Banks continue to reach into consumers' pockets for anything they can, regardless of whether it is going to require people to seek debt relief in Colorado or elsewhere as a result.
Now, Southern Colorado debt relief attorneys are somewhat encouraged to hear of an announcement made by the U.S. Consumer Bureau chief, who says the agency plans to go after banks for their outrageous overdraft protection fees.
Chief Richard Cordray, who recently took over the post, said the agency is also going to be asking for thoughts from the general public on how these fees are worded on checking account statements.
Cordray was quoted by CNN Money as saying that the way banks initiate overdraft fees has resulted in severe financial harm to people who are often the least able to afford it.

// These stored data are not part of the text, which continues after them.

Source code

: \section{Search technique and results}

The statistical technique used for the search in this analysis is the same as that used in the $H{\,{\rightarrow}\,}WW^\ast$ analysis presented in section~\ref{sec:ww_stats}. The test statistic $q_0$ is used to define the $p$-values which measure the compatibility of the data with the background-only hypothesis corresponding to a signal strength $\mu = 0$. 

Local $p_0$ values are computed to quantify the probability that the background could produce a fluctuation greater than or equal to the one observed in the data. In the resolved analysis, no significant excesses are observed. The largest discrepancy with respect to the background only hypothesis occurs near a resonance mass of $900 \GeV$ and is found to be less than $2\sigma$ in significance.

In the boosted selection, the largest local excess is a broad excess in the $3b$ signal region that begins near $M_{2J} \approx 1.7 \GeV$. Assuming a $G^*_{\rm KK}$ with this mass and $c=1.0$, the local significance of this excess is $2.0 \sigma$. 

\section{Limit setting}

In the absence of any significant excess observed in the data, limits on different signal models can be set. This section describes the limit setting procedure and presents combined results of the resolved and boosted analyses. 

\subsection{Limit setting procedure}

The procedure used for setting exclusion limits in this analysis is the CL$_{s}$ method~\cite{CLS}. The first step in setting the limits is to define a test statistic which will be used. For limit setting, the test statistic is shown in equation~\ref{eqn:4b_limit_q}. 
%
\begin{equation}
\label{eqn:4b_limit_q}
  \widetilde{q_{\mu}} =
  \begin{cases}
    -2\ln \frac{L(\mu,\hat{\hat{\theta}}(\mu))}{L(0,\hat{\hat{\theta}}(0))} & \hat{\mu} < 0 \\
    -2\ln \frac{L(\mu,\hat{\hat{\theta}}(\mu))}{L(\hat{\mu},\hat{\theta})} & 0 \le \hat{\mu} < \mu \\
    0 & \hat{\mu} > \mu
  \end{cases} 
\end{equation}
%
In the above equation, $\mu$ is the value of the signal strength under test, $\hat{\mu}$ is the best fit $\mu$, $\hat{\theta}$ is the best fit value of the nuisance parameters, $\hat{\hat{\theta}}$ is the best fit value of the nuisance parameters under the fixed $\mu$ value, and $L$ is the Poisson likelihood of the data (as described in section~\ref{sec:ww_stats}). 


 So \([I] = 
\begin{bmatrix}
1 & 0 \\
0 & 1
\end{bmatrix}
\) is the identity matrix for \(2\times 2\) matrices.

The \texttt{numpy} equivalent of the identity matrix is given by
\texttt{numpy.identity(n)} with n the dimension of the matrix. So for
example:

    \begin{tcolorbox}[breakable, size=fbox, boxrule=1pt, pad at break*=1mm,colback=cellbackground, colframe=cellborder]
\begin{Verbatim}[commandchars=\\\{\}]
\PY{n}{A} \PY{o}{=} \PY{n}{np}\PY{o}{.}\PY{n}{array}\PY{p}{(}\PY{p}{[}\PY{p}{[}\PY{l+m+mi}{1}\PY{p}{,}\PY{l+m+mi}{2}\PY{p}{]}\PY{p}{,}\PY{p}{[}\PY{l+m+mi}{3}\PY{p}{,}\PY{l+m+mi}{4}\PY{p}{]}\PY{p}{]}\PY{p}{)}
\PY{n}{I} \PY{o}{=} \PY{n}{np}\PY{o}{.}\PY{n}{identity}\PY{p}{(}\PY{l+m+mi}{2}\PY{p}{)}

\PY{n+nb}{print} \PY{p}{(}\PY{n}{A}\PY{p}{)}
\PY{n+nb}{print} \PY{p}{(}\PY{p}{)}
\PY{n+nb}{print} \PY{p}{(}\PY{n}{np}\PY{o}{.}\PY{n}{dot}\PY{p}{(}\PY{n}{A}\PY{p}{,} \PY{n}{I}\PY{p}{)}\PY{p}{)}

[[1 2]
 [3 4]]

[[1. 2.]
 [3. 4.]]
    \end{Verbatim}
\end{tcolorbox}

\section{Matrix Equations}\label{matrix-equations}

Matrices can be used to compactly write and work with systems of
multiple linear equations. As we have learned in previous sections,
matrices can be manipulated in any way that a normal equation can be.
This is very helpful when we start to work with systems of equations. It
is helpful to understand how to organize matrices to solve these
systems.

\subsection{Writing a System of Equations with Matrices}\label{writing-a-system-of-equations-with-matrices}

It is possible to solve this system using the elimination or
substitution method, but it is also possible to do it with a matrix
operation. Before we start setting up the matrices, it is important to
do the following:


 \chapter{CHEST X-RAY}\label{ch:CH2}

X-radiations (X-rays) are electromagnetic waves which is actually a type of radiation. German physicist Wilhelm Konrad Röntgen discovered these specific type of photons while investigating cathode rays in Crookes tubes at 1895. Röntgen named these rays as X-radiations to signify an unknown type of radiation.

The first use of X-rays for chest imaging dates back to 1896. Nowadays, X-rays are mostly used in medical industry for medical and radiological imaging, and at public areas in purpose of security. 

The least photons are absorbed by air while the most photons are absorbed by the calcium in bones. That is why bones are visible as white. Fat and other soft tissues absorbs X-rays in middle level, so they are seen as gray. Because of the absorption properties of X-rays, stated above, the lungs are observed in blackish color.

Banks have tried to defend themselves by saying the overdraft fees are put in place to spare their customers from being embarrassed when a purchase is denied because there isn't enough money in their account. But when that transaction is completed, the person is hit with penalty fees that generally range between $30 and $35 - sometimes for a purchase that may be just a few dollars. The example given was when a $3 cup of coffee becomes a $40 cup of coffee, due to overdraft fees.
Recent research by the Federal Insurance Corp. determined that in 2008, people who overdrew their accounts more than 20 times annually paid more than $1,600 in overdraft penalties. This is especially alarming when you consider that someone who is likely to overdraw their account that many times is probably someone who is struggling with debt in Denver or elsewhere.
That report spurred action that caused the banks to ask whether customers actually want overdraft protection - instead of signing them up automatically - but banks can still automatically enroll people for overdraft protection for online bills.
Another aspect that the bureau intends to look at is the common bank practice of clearing large purchases before smaller ones. This is a banking strategy that makes it more likely that a customer will overdraft on several smaller purchases - triggering even more fees.
The final part of the bureau's investigation is going to focus on why so many of these fees come down especially hard on younger and low-income consumers. In fact, nearly 47 percent of younger bank customers were at some point slammed with overdraft fees. Of those, more than 15 percent had higher than 10 overdrafts annually.